***** Data for analysis *****

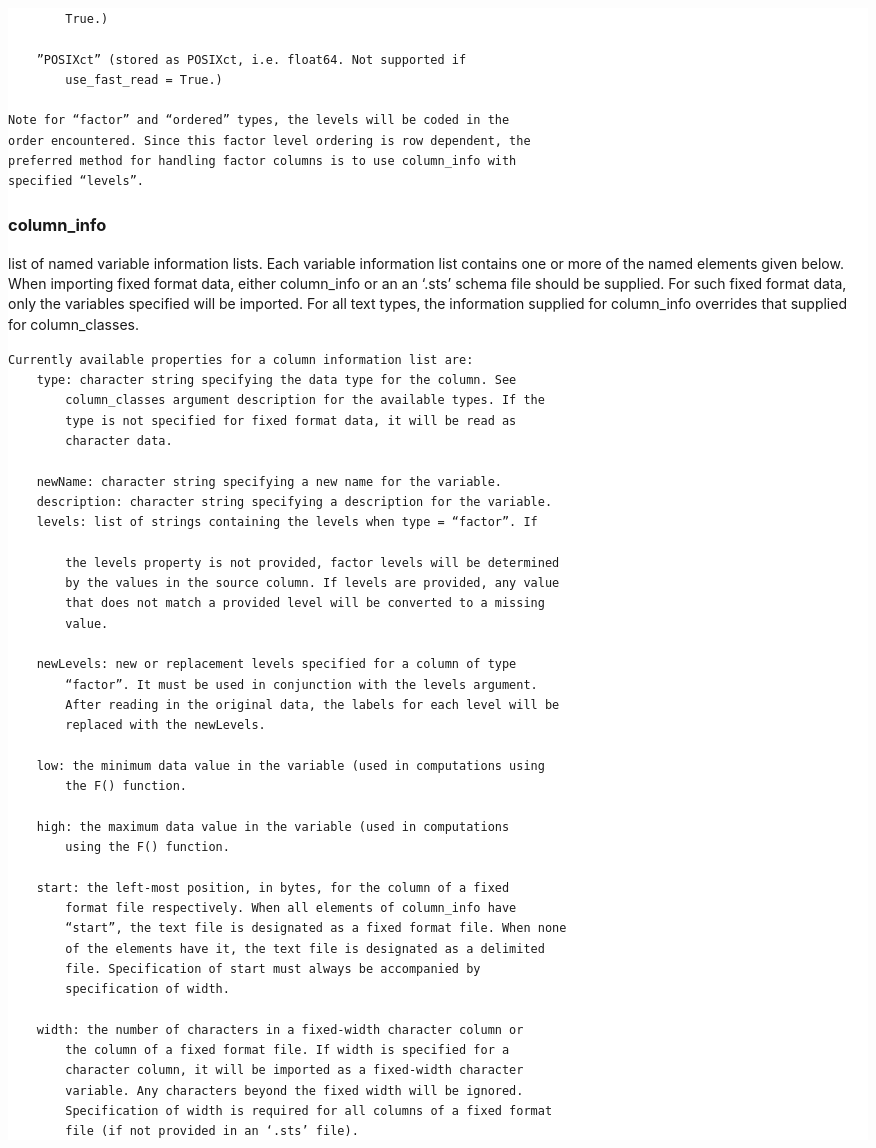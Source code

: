             True.)

        ”POSIXct” (stored as POSIXct, i.e. float64. Not supported if
            use_fast_read = True.)

    Note for “factor” and “ordered” types, the levels will be coded in the
    order encountered. Since this factor level ordering is row dependent, the
    preferred method for handling factor columns is to use column_info with
    specified “levels”.


### column_info

list of named variable information lists. Each variable
information list contains one or more of the named elements given below. When
importing fixed format data, either column_info or an an ‘.sts’ schema file
should be supplied. For such fixed format data, only the variables specified
will be imported. For all text types, the information supplied for column_info
overrides that supplied for column_classes.

    Currently available properties for a column information list are:
        type: character string specifying the data type for the column. See
            column_classes argument description for the available types. If the
            type is not specified for fixed format data, it will be read as
            character data.

        newName: character string specifying a new name for the variable.
        description: character string specifying a description for the variable.
        levels: list of strings containing the levels when type = “factor”. If

            the levels property is not provided, factor levels will be determined
            by the values in the source column. If levels are provided, any value
            that does not match a provided level will be converted to a missing
            value.

        newLevels: new or replacement levels specified for a column of type
            “factor”. It must be used in conjunction with the levels argument.
            After reading in the original data, the labels for each level will be
            replaced with the newLevels.

        low: the minimum data value in the variable (used in computations using
            the F() function.

        high: the maximum data value in the variable (used in computations
            using the F() function.

        start: the left-most position, in bytes, for the column of a fixed
            format file respectively. When all elements of column_info have
            “start”, the text file is designated as a fixed format file. When none
            of the elements have it, the text file is designated as a delimited
            file. Specification of start must always be accompanied by
            specification of width.

        width: the number of characters in a fixed-width character column or
            the column of a fixed format file. If width is specified for a
            character column, it will be imported as a fixed-width character
            variable. Any characters beyond the fixed width will be ignored.
            Specification of width is required for all columns of a fixed format
            file (if not provided in an ‘.sts’ file).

*****

### The task
The answer must be an exact copy of the lines from the one containing "variable. Any characters" through the last line of the records, both included.

### Task result
            variable. Any characters beyond the fixed width will be ignored.
            Specification of width is required for all columns of a fixed format
            file (if not provided in an ‘.sts’ file).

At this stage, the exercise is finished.